Lo scrivevo qualche anno fa in forma di blog sul Tvtanic:
“Sono insopportabili i danni provocati dai terribili eventi prodotti dalla disperazione dei più contro l’incapacità dei pochi. Quei pochi arroccati a difendere inutili privilegi, giacché sotto le mentite spoglie di una democrazia formale (e irrealizzata) si consumano ignobili delitti contro l’ambiente umano, orribili misfatti a vantaggio delle stesse élite favorite dagli imperi e dalle dittature. Così il mai fluido sistema delle classi sociali si è incancrenito in caste: i confini tra le comunità umane diventano solchi, rughe di un sodalizio spinto al declino dai conflitti d’interesse, trincee sanguinose per conquistare quel che resta di un capitale che non si riproduce più in abbondanza. E la distribuzione della ricchezza è vieppiù furto perpetrato con destrezza dalle lobby affaristiche del teatrino politico. La giustizia è messa all’asta nel libero mercato: gli affari inumani richiedono leggine avverse a qualsiasi etica. Del resto, la dignità è concessa per via dinastica: chi non ha padrini è condannato all’ergastolo della precarietà. Perfino i sentimenti sono un lusso per chi non può permettersi un rifugio per l’intimità e un reddito per il futuro. La mafia del familismo liquida ogni altra speranza: sul ponte sventola bandiera ipocrita la cooptazione… Ma che bel regime democratico!”

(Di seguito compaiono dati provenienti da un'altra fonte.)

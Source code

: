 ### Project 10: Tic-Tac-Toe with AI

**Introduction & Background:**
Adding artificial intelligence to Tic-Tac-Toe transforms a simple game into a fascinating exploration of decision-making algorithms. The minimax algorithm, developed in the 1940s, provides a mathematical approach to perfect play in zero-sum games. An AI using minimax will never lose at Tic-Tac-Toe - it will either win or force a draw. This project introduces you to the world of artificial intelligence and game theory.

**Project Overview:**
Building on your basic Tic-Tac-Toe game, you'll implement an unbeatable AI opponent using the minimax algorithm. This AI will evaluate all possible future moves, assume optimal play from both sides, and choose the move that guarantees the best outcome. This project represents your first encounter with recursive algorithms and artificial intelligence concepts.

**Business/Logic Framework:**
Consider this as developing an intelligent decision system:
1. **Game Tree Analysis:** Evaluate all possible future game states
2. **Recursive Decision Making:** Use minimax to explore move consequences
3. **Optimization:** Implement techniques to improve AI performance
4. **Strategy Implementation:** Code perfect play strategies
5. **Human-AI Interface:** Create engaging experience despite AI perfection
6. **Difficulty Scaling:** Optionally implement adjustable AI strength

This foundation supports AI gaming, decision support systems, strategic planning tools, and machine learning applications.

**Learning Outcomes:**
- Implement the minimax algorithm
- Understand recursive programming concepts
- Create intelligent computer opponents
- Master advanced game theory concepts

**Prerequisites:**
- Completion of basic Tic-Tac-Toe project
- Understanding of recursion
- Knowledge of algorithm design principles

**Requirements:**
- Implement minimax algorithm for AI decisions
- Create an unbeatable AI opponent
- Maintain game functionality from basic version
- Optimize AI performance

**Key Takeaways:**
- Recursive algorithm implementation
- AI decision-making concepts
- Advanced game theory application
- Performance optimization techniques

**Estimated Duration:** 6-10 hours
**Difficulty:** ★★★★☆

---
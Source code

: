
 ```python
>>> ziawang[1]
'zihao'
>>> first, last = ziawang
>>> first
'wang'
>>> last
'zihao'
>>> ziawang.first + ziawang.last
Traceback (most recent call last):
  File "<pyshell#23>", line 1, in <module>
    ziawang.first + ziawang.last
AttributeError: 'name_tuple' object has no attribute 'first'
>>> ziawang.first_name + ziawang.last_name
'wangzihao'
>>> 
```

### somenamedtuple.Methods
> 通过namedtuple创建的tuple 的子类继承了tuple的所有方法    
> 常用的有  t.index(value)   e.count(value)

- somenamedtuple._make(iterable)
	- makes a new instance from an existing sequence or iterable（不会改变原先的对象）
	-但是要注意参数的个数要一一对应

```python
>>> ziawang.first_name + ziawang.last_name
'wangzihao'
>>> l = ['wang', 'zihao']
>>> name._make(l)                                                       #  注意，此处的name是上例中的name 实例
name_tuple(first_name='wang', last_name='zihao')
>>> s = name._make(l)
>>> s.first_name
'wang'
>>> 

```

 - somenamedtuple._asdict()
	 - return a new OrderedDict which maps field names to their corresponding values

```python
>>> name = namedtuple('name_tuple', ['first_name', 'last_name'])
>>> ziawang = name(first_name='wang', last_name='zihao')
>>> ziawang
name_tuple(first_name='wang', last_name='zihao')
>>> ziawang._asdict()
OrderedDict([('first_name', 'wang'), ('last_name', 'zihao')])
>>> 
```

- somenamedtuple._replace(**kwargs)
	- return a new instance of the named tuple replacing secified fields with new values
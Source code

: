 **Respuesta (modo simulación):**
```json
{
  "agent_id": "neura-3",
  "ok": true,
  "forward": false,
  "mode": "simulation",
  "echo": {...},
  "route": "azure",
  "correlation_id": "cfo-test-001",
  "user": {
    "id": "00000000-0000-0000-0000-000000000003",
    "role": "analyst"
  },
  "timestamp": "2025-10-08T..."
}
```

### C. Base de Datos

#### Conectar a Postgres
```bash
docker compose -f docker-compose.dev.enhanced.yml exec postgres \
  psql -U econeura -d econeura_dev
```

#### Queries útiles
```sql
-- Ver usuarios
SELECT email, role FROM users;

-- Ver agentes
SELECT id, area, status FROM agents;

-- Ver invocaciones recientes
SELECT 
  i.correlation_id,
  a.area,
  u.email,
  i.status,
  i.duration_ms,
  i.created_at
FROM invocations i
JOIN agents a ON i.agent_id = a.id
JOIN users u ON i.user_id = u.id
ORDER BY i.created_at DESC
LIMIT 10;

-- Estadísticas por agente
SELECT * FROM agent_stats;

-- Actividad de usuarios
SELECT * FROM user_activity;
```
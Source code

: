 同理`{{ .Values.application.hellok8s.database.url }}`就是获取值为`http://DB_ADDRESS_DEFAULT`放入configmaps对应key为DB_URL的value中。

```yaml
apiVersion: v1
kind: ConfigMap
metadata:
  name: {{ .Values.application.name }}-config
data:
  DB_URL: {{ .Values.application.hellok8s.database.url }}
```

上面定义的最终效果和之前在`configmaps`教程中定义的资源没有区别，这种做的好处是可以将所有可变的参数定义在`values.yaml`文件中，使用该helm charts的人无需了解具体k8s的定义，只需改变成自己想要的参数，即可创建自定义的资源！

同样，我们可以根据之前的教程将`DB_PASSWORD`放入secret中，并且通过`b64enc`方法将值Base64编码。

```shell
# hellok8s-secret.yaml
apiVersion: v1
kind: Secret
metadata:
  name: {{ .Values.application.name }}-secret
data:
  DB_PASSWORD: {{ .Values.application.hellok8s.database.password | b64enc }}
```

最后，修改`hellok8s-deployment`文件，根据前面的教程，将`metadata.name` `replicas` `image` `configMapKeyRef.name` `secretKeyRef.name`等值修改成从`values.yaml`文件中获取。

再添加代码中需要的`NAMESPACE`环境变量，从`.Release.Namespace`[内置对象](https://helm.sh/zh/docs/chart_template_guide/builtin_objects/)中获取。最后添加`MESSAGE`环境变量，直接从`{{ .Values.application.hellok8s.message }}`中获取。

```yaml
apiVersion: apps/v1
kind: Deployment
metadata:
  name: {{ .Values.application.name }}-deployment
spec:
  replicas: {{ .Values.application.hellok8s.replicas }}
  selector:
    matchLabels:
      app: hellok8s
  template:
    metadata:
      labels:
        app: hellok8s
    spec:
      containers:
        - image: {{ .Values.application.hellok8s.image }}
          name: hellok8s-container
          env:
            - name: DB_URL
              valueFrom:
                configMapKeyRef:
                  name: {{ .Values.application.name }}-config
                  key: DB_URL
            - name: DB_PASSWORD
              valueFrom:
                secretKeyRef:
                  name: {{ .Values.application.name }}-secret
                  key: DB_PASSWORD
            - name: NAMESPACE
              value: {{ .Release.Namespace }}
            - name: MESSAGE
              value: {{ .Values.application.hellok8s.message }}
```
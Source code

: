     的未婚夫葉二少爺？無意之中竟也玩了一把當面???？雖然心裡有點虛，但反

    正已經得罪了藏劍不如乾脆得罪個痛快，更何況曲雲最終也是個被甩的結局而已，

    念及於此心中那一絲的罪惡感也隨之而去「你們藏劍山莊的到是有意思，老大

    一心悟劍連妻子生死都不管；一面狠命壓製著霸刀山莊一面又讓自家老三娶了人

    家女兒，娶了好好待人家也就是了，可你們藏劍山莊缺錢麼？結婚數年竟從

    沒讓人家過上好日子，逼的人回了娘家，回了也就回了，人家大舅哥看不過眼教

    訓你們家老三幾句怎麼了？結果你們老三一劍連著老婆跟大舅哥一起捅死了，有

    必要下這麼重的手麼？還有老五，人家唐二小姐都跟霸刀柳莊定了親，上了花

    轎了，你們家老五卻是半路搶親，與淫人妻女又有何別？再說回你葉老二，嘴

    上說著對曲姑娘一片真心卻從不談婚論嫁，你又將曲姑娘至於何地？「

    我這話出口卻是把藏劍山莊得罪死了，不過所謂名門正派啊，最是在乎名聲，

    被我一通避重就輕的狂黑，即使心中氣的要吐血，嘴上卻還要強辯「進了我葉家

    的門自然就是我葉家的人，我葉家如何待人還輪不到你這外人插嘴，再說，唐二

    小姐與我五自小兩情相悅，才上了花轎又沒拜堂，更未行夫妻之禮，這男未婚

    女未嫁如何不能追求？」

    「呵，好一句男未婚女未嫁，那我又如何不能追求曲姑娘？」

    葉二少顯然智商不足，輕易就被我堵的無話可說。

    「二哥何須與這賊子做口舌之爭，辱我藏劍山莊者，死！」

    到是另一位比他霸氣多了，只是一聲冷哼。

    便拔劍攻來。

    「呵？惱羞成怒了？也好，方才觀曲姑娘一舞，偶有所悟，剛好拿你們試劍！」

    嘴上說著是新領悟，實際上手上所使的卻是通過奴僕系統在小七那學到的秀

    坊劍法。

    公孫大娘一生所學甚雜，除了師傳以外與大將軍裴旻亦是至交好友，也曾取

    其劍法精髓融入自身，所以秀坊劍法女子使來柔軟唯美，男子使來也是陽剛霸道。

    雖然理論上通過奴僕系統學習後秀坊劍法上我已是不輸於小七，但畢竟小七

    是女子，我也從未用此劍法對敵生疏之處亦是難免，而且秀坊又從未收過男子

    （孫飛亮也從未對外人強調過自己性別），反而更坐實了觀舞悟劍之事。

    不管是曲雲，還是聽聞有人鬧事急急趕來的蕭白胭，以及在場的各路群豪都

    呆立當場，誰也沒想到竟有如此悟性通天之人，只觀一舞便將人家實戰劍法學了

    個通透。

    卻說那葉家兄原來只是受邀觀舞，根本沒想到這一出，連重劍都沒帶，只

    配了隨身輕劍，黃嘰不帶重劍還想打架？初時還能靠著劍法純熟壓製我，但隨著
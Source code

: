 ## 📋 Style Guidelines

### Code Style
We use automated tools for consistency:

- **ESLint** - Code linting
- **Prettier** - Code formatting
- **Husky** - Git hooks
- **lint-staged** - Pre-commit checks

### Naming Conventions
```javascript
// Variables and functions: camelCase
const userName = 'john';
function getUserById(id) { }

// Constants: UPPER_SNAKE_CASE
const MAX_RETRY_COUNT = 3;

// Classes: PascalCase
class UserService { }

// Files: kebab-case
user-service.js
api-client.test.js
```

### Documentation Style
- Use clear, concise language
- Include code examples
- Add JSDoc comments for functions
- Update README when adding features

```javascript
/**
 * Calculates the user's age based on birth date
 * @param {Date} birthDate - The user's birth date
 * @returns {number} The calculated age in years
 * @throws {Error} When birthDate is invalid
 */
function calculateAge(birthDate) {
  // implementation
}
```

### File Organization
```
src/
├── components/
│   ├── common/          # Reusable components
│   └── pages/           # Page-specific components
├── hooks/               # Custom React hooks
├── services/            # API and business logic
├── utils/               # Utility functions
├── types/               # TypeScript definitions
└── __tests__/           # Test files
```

Zygmunt Bauman sostiene che la nostra è una postmodernità liquida: dissolve vecchie “solidità” come quelle religiose, specialmente con gli strumenti della comunicazione, ma mantiene saldi i rapporti di classe sostenuti dal primato dell’economia. Insomma, la stratificazione sociale resisterebbe perfino al cambio di paradigma e ancora una volta sarebbero le leggi di mercato a regolare le sporche faccende. E allora, mentre la giustizia (per chi se la può permettere) è ormai solo un punto di vista, bisognerebbe chiedersi che ruolo giochino i media – specialmente quelli mainstream – in questa strenua difesa di uno status quo indifendibile… La disinformazione sculetta e adesca in televisione come su internet: credo sarebbe utile un onesto interesse “critico” su questi temi.